Jason Poser of Buffalo County, Wisconsin gave the first presentation I attended. As with many of the presentations I attended during this forum, his was ripe with jargon, explanations of how the advance of technology has drastically changed, and how land records are kept and how surveys are conducted. An example of how the advance of technology has changed and streamlined land records was that in Buffalo County there was as much data digitized in 2015 and early in 2016 as was digitized in from 2006 to 2014. This was due to a shift from using Autocad to ESRI’s parcel fabric. Poser describes this as being functionally better, more accurate, and easier to change parcels. He also said that it was quite convenient to use historical data to see changes made to parcels in the past.

Two other presentations were much akin the first. Brett Budrow of St. Croix County and Dan Pleoger of Sawyer County spoke briefly on how GIS has been implemented within their districts. Budrow even included a little history as to how parcel mapping was originally done with ink and mylar before Autocad or the use of designated GIS software products.

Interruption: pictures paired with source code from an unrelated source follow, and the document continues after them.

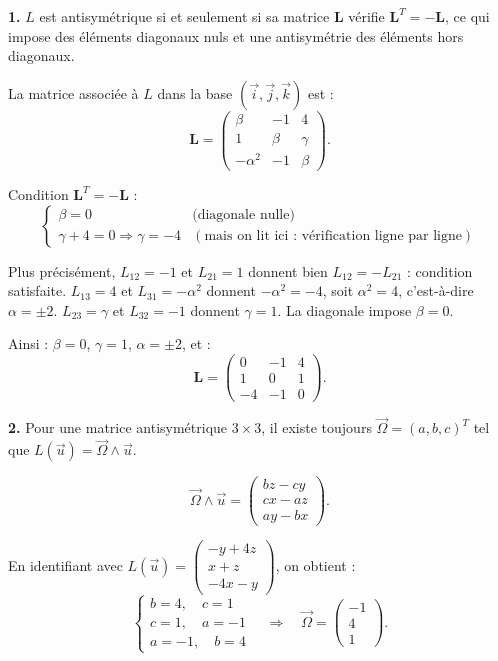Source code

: \documentclass[12pt,a4paper]{article}
\begin{document}
\begin{boitecorrige}
\textbf{1.} $L$ est antisymétrique si et seulement si sa matrice $\mathbf{L}$ vérifie $\mathbf{L}^T = -\mathbf{L}$, ce qui impose des éléments diagonaux nuls et une antisymétrie des éléments hors diagonaux.

La matrice associée à $L$ dans la base $(\vec{i}, \vec{j}, \vec{k})$ est :
\[
\mathbf{L} = \begin{pmatrix} \beta & -1 & 4 \\ 1 & \beta & \gamma \\ -\alpha^2 & -1 & \beta \end{pmatrix}.
\]

Condition $\mathbf{L}^T = -\mathbf{L}$ :
\[
\begin{cases} \beta = 0 & \text{(diagonale nulle)} \\ \gamma + 4 = 0 \Rightarrow \gamma = -4 & (\text{mais on lit ici : vérification ligne par ligne}) \end{cases}
\]

Plus précisément, $L_{12} = -1$ et $L_{21} = 1$ donnent bien $L_{12} = -L_{21}$ : condition satisfaite. $L_{13} = 4$ et $L_{31} = -\alpha^2$ donnent $-\alpha^2 = -4$, soit $\alpha^2 = 4$, c'est-à-dire $\alpha = \pm 2$. $L_{23} = \gamma$ et $L_{32} = -1$ donnent $\gamma = 1$. La diagonale impose $\beta = 0$.

Ainsi : $\beta = 0$, $\gamma = 1$, $\alpha = \pm 2$, et :
\[
\mathbf{L} = \begin{pmatrix} 0 & -1 & 4 \\ 1 & 0 & 1 \\ -4 & -1 & 0 \end{pmatrix}.
\]

\textbf{2.} Pour une matrice antisymétrique $3 \times 3$, il existe toujours $\vec{\Omega} = (a, b, c)^T$ tel que $L(\vec{u}) = \vec{\Omega} \wedge \vec{u}$.

\[
\vec{\Omega} \wedge \vec{u} = \begin{pmatrix} bz - cy \\ cx - az \\ ay - bx \end{pmatrix}.
\]

En identifiant avec $L(\vec{u}) = \begin{pmatrix} -y + 4z \\ x + z \\ -4x - y \end{pmatrix}$, on obtient :
\[
\begin{cases} b = 4, \quad c = 1 \\ c = 1, \quad a = -1 \\ a = -1, \quad b = 4 \end{cases}
\quad \Rightarrow \quad \vec{\Omega} = \begin{pmatrix} -1 \\ 4 \\ 1 \end{pmatrix}.
\]


\end{boitecorrige}
\end{document}
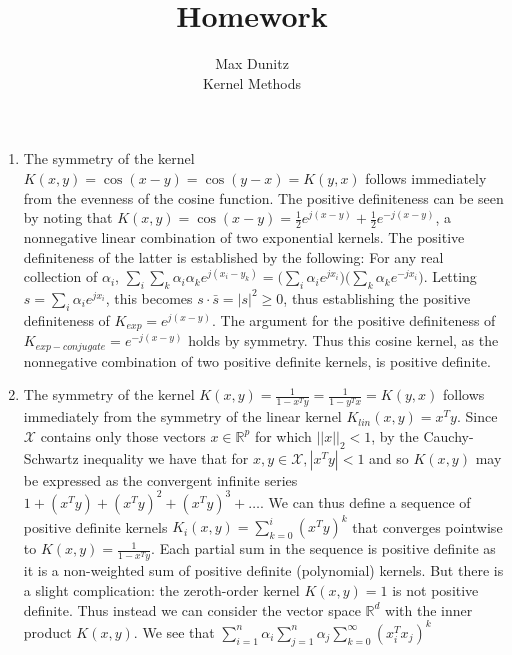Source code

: \documentclass[12pt]{article}
\newenvironment{exercise}[2][Exercise]{\begin{trivlist}
\item[\hskip \labelsep {\bfseries #1}\hskip \labelsep {\bfseries #2.}]}{\end{trivlist}}
\begin{document}
 
 
\title{Homework}%
\author{Max Dunitz\\ %
Kernel Methods} %
 
\maketitle


\begin{exercise}{1} 
	\begin{enumerate}
		\item The symmetry of the kernel $K(x,y) = \cos (x-y) = \cos (y-x) = K(y,x)$ follows immediately from the evenness of the cosine function. The positive definiteness can be seen by noting that $K(x,y) = \cos(x-y) = \frac{1}{2} e^{j(x-y)} + \frac{1}{2} e^{-j(x-y)}$, a nonnegative linear combination of two exponential kernels. The positive definiteness of the latter is established by the following: For any real collection of $\alpha_i$, $\sum_i \sum_k \alpha_i \alpha_k e^{j(x_i - y_k)} = \big(\sum_i \alpha_i e^{jx_i}\big)\big(\sum_k \alpha_k e^{-j x_i} \big).$ Letting $s=\sum_i \alpha_i e^{jx_i}$, this becomes $s \cdot \bar{s} = |s|^2 \geq 0$, thus establishing the positive definiteness of $K_{exp} = e^{j(x-y)}$. The argument for the positive definiteness of $K_{exp-conjugate} = e^{-j(x-y)}$ holds by symmetry. Thus this cosine kernel, as the nonnegative combination of two positive definite kernels, is positive definite.
		\item The symmetry of the kernel $K(x,y) = \frac{1}{1-x^Ty} = \frac{1}{1-y^Tx} = K(y,x)$ follows immediately from the symmetry of the linear kernel $K_{lin}(x,y) = x^Ty$. Since $\mathcal{X}$ contains only those vectors $x \in \mathbb{R}^p$ for which $||x||_2 < 1$, by the Cauchy-Schwartz inequality we have that for $x,y \in \mathcal{X}, |x^T y| < 1$ and so $K(x,y)$ may be expressed as the convergent infinite series $1 + (x^T y) + (x^T y)^2 + (x^T y)^3 + \ldots.$ We can thus define a sequence of positive definite kernels $K_i(x,y) = \sum_{k=0}^i (x^Ty)^k$ that converges pointwise to $K(x,y) = \frac{1}{1-x^Ty}$. Each partial sum in the sequence is positive definite as it is a non-weighted sum of positive definite (polynomial) kernels. But there is a slight complication: the zeroth-order kernel $K(x,y) = 1$ is not positive definite. Thus instead we can consider the vector space $\mathbb{R}^d$ with the inner product $K(x,y)$. We see that $\sum_{i=1}^n \alpha_i \sum_{j=1}^n \alpha_j \sum_{k=0}^\infty (x_i^T x_j)^k$

\end{enumerate}
\end{exercise}
\end{document}
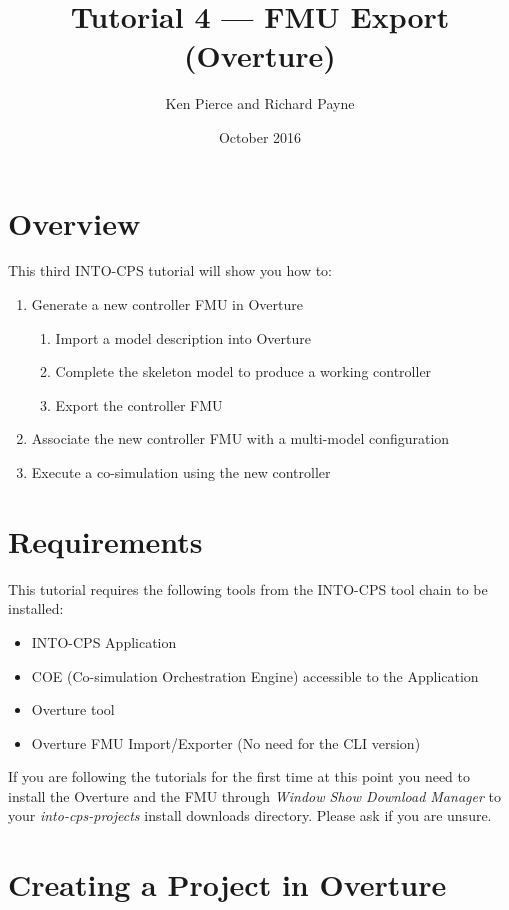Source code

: \documentclass[11pt,a4paper]{../tutorial}
\title{Tutorial 4 --- FMU Export (Overture)}
\date{October 2016}
\author{Ken Pierce and Richard Payne}
\begin{document}
\section*{Overview}

This third INTO-CPS tutorial will show you how to:

\begin{enumerate}[noitemsep]
\item Generate a new controller FMU in Overture
    \begin{enumerate}[noitemsep]
        \item Import a model description into Overture
        \item Complete the skeleton model to produce a working controller
        \item Export the controller FMU
    \end{enumerate}
\item Associate the new controller FMU with a multi-model configuration
\item Execute a co-simulation using the new controller
\end{enumerate}


\section*{Requirements}

This tutorial requires the following tools from the INTO-CPS tool chain to be installed:

\begin{itemize}[noitemsep]
\item INTO-CPS Application
\item COE (Co-simulation Orchestration Engine) accessible to the Application
\item Overture tool 
\item Overture FMU Import/Exporter (No need for the CLI version)
\end{itemize}

If you are following the tutorials for the first time at this point you need to install the Overture and the FMU through \emph{Window \menusep Show Download Manager} to your \emph{into-cps-projects} install downloads directory. Please ask if you are unsure.


\section{Creating a Project in Overture}
\end{document}
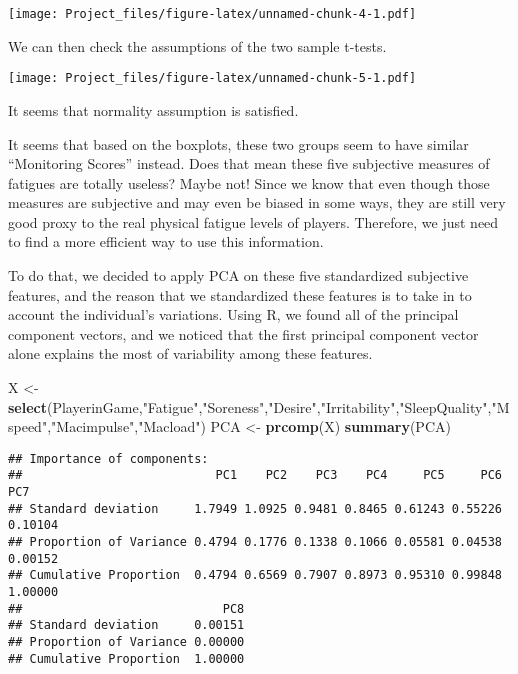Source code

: \documentclass[]{article}
\newenvironment{Shaded}{\begin{snugshade}}{\end{snugshade}}
\newcommand{\KeywordTok}[1]{\textcolor[rgb]{0.13,0.29,0.53}{\textbf{#1}}}
\newcommand{\NormalTok}[1]{#1}
\newcommand{\StringTok}[1]{\textcolor[rgb]{0.31,0.60,0.02}{#1}}
\begin{document}
\texttt{[image: Project\_files/figure-latex/unnamed-chunk-4-1.pdf]}

We can then check the assumptions of the two sample t-tests.

\texttt{[image: Project\_files/figure-latex/unnamed-chunk-5-1.pdf]}

It seems that normality assumption is satisfied.

It seems that based on the boxplots, these two groups seem to have
similar ``Monitoring Scores'' instead. Does that mean these five
subjective measures of fatigues are totally useless? Maybe not! Since we
know that even though those measures are subjective and may even be
biased in some ways, they are still very good proxy to the real physical
fatigue levels of players. Therefore, we just need to find a more
efficient way to use this information.

To do that, we decided to apply PCA on these five standardized
subjective features, and the reason that we standardized these features
is to take in to account the individual's variations. Using R, we found
all of the principal component vectors, and we noticed that the first
principal component vector alone explains the most of variability among
these features.

\begin{Shaded}
\begin{Highlighting}[]
\NormalTok{X <-}\StringTok{ }\KeywordTok{select}\NormalTok{(PlayerinGame,}\StringTok{"Fatigue"}\NormalTok{,}\StringTok{"Soreness"}\NormalTok{,}\StringTok{"Desire"}\NormalTok{,}\StringTok{"Irritability"}\NormalTok{,}\StringTok{"SleepQuality"}\NormalTok{,}\StringTok{"Mspeed"}\NormalTok{,}\StringTok{"Macimpulse"}\NormalTok{,}\StringTok{"Macload"}\NormalTok{)}
\NormalTok{PCA <-}\StringTok{ }\KeywordTok{prcomp}\NormalTok{(X)}
\KeywordTok{summary}\NormalTok{(PCA)}
\end{Highlighting}
\end{Shaded}

\begin{verbatim}
## Importance of components:
##                           PC1    PC2    PC3    PC4     PC5     PC6     PC7
## Standard deviation     1.7949 1.0925 0.9481 0.8465 0.61243 0.55226 0.10104
## Proportion of Variance 0.4794 0.1776 0.1338 0.1066 0.05581 0.04538 0.00152
## Cumulative Proportion  0.4794 0.6569 0.7907 0.8973 0.95310 0.99848 1.00000
##                            PC8
## Standard deviation     0.00151
## Proportion of Variance 0.00000
## Cumulative Proportion  1.00000
\end{verbatim}
\end{document}
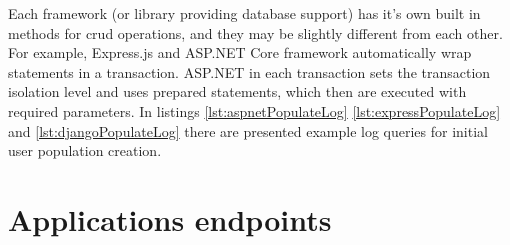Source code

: Each framework (or library providing database support) has it's own built in methods for \acrshort{crud} operations, and they may be slightly different from each other. For example, Express.js and ASP.NET Core framework automatically wrap statements in a transaction. ASP.NET in each transaction sets the transaction isolation level and uses prepared statements, which then are executed with required parameters. In listings \ref{lst:aspnetPopulateLog} \ref{lst:expressPopulateLog} and \ref{lst:djangoPopulateLog} there are presented example log queries for initial user population creation.





\section{Applications endpoints}\label{sec:endpoints}

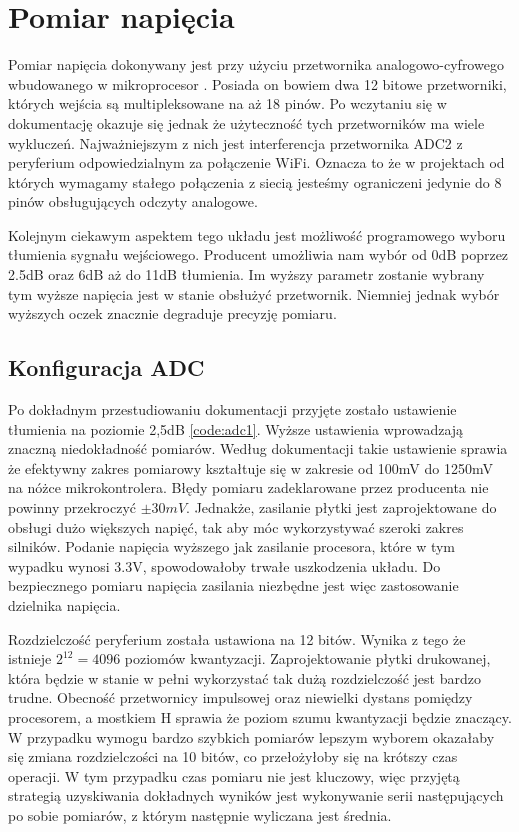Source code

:     \section{Pomiar napięcia}
         Pomiar napięcia dokonywany jest przy użyciu przetwornika analogowo-cyfrowego wbudowanego w mikroprocesor \cite{esp32}. Posiada on bowiem dwa 12 bitowe przetworniki, których wejścia są multipleksowane na aż 18 pinów. Po wczytaniu się w dokumentację okazuje się jednak że użyteczność tych przetworników ma wiele wykluczeń. Najważniejszym z nich jest interferencja przetwornika ADC2 z peryferium odpowiedzialnym za połączenie WiFi. Oznacza to że w projektach od których wymagamy stałego połączenia z siecią jesteśmy ograniczeni jedynie do 8 pinów obsługujących odczyty analogowe. 
         
         Kolejnym ciekawym aspektem tego układu jest możliwość programowego wyboru tłumienia sygnału wejściowego. Producent umożliwia nam wybór od 0dB poprzez 2.5dB oraz 6dB aż do 11dB tłumienia. Im wyższy parametr zostanie wybrany tym wyższe napięcia jest w stanie obsłużyć przetwornik. Niemniej jednak wybór wyższych oczek znacznie degraduje precyzję pomiaru.
     
     
    \subsection{Konfiguracja ADC}
        Po dokładnym przestudiowaniu dokumentacji przyjęte zostało ustawienie tłumienia na poziomie 2,5dB \ref{code:adc1}. Wyższe ustawienia wprowadzają znaczną niedokładność pomiarów. Według dokumentacji \cite{esp32} takie ustawienie sprawia że efektywny zakres pomiarowy kształtuje się w zakresie od 100mV do 1250mV na nóżce mikrokontrolera. Błędy pomiaru zadeklarowane przez producenta nie powinny przekroczyć $ \pm 30 mV$. Jednakże, zasilanie płytki jest zaprojektowane do obsługi dużo większych napięć, tak aby móc wykorzystywać szeroki zakres silników. Podanie napięcia wyższego jak zasilanie procesora, które w tym wypadku wynosi 3.3V, spowodowałoby trwałe uszkodzenia układu. Do bezpiecznego pomiaru napięcia zasilania niezbędne jest więc zastosowanie dzielnika napięcia. 
        
        Rozdzielczość peryferium została ustawiona na 12 bitów. Wynika z tego że istnieje $2^{12} = 4096$ poziomów kwantyzacji. Zaprojektowanie płytki drukowanej, która będzie w stanie w pełni wykorzystać tak dużą rozdzielczość jest bardzo trudne. Obecność przetwornicy impulsowej oraz niewielki dystans pomiędzy procesorem, a mostkiem H sprawia że poziom szumu kwantyzacji będzie znaczący. W przypadku wymogu bardzo szybkich pomiarów lepszym wyborem okazałaby się zmiana rozdzielczości na 10 bitów, co przełożyłoby się na krótszy czas operacji. W tym przypadku czas pomiaru nie jest kluczowy, więc przyjętą strategią uzyskiwania dokładnych wyników jest wykonywanie serii następujących po sobie pomiarów, z którym następnie wyliczana jest średnia.
        
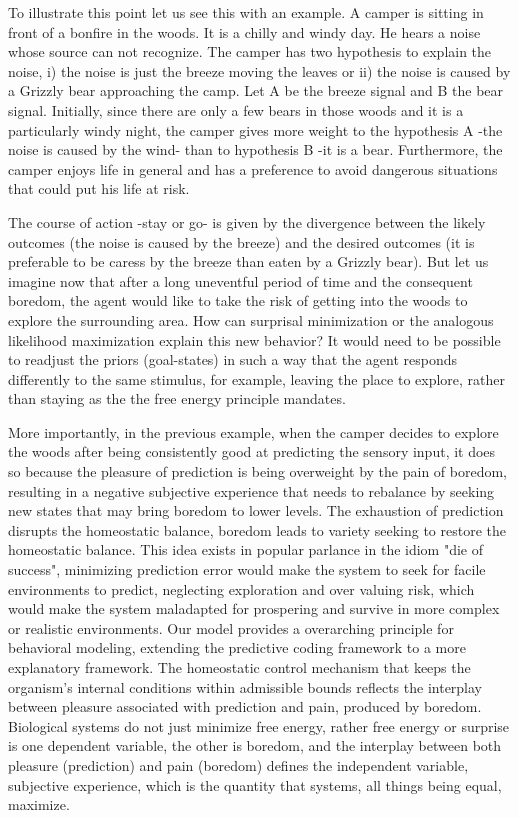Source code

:\documentclass[11pt, onecolumn]{article}
\begin{document}
To illustrate this point let us see this with an example. A camper is sitting in front of a bonfire in the woods. It is a chilly and windy day. He hears a noise whose source can not recognize. The camper has two hypothesis to explain the noise, i) the noise is just the breeze moving the leaves or ii) the noise is caused by a Grizzly bear approaching the camp. Let A be the breeze signal and B the bear signal. Initially, since there are only a few bears in those woods and it is a particularly windy night, the camper gives more weight to the hypothesis A -the noise is caused by the wind- than to hypothesis B -it is a bear. Furthermore, the camper enjoys life in general and has a preference to avoid dangerous situations that could put his life at risk.  

The course of action -stay or go- is given by the divergence between the likely outcomes (the noise is caused by the breeze) and the desired outcomes (it is preferable to be caress by the breeze than eaten by a Grizzly bear). But let us imagine now that after a long uneventful period of time and the consequent boredom, the agent would like to take the risk of getting into the woods to explore the surrounding area. 
How can surprisal minimization or the analogous likelihood maximization explain this new behavior? It would need to be possible to readjust the priors (goal-states) in such a way that the agent responds differently to the same stimulus, for example, leaving the place to explore, rather than staying as the the free energy principle mandates. 

More importantly, in the previous example, when the camper decides to explore the woods after being consistently good at predicting the sensory input, it does so because the pleasure of prediction is being overweight by the pain of boredom, resulting in a negative subjective experience that needs to rebalance by seeking new states that may bring boredom to lower levels. The exhaustion of prediction disrupts the homeostatic balance, boredom leads to variety seeking to restore the homeostatic balance. This idea exists in popular parlance in the idiom "die of success", minimizing prediction error would make the system to seek for facile environments to predict, neglecting exploration and over valuing risk, which would make the system maladapted for prospering and survive in more complex or realistic environments. 
Our model provides a overarching principle for behavioral modeling, extending the predictive coding framework to a more explanatory framework. The homeostatic control mechanism that keeps the organism's internal conditions within admissible bounds reflects the interplay between pleasure associated with prediction and pain, 
produced by boredom.
Biological systems do not just minimize free energy, rather free energy or surprise is one dependent variable, the other is boredom, and the interplay between both pleasure (prediction) and pain (boredom) defines the independent variable, subjective experience, which is the quantity that systems, all things being equal, maximize.  
\end{document}
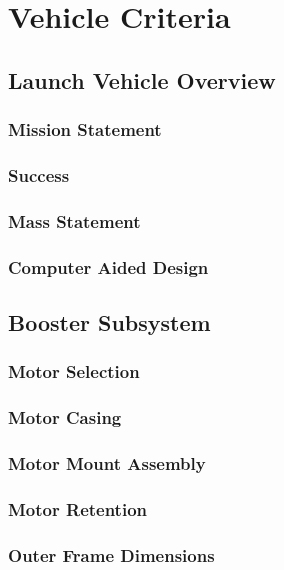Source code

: \chapter{Vehicle Criteria}

\section{Launch Vehicle Overview}
    
    \subsection{Mission Statement}
    

    \subsection{Success}
    

    \subsection{Mass Statement}
    

    \subsection{Computer Aided Design}
    

\section{Booster Subsystem}

    \subsection{Motor Selection}


    \subsection{Motor Casing}


    \subsection{Motor Mount Assembly}


    \subsection{Motor Retention}


    \subsection{Outer Frame Dimensions}


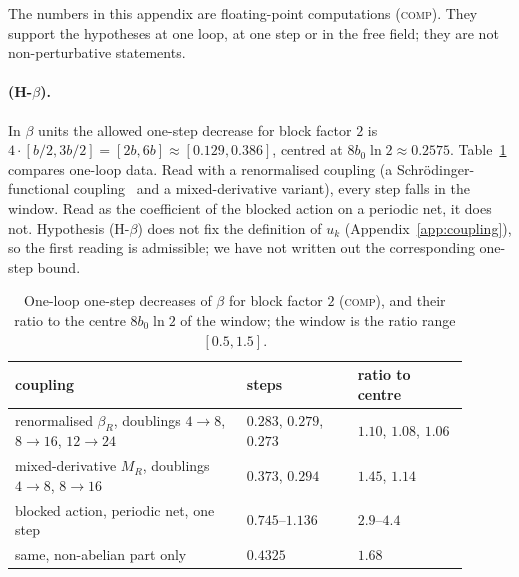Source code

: \documentclass[11pt,a4paper]{article}
\theoremstyle{definition}
\theoremstyle{remark}
\newcommand{\tagC}{\textsc{comp}}
\begin{document}
The numbers in this appendix are floating-point computations (\tagC). They support the hypotheses at one loop, at one step or in the free field; they are not non-perturbative statements.

\paragraph{(H-$\beta$).} In $\beta$ units the allowed one-step decrease for block factor $2$ is $4\cdot[b/2,3b/2]=[2b,6b]\approx[0.129,0.386]$, centred at $8b_0\ln2\approx0.2575$. Table~\ref{tab:hbeta} compares one-loop data. Read with a renormalised coupling (a Schrödinger-functional coupling~\cite{LNWW} and a mixed-derivative variant), every step falls in the window. Read as the coefficient of the blocked action on a periodic net, it does not. Hypothesis (H-$\beta$) does not fix the definition of $u_k$ (Appendix~\ref{app:coupling}), so the first reading is admissible; we have not written out the corresponding one-step bound.

\begin{table}[ht]\centering\small
\caption{One-loop one-step decreases of $\beta$ for block factor $2$ (\tagC), and their ratio to the centre $8b_0\ln2$ of the window; the window is the ratio range $[0.5,1.5]$.}\label{tab:hbeta}
\begin{tabular}{@{}>{\raggedright\arraybackslash}p{0.46\linewidth}>{\raggedright\arraybackslash}p{0.22\linewidth}>{\raggedright\arraybackslash}p{0.22\linewidth}@{}}\toprule
coupling & steps & ratio to centre\\\midrule
renormalised $\beta_R$, doublings $4\to8$, $8\to16$, $12\to24$ & $0.283$, $0.279$, $0.273$ & $1.10$, $1.08$, $1.06$\\
mixed-derivative $M_R$, doublings $4\to8$, $8\to16$ & $0.373$, $0.294$ & $1.45$, $1.14$\\
blocked action, periodic net, one step & $0.745$--$1.136$ & $2.9$--$4.4$\\
same, non-abelian part only & $0.4325$ & $1.68$\\\bottomrule
\end{tabular}
\end{table}
\end{document}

The presentation by Mark Netterlund of Barron County was by far my favorite and most informative. As someone who has not worked with parcel mapping as a career, I appreciated Netterslund’s avoidance of jargon and interjection of advice that can be useful for all different career types. He spoke about how the turnover rate for the surveyors in the county was low, which allowed a community-like atmosphere to develop. He also mentioned how important it is to create relationships with other departments as favors are often exchanged. Finally, he suggested to just talk with people and let them know what it is that you are up to, often times they will be quite interested and willing to help with the job.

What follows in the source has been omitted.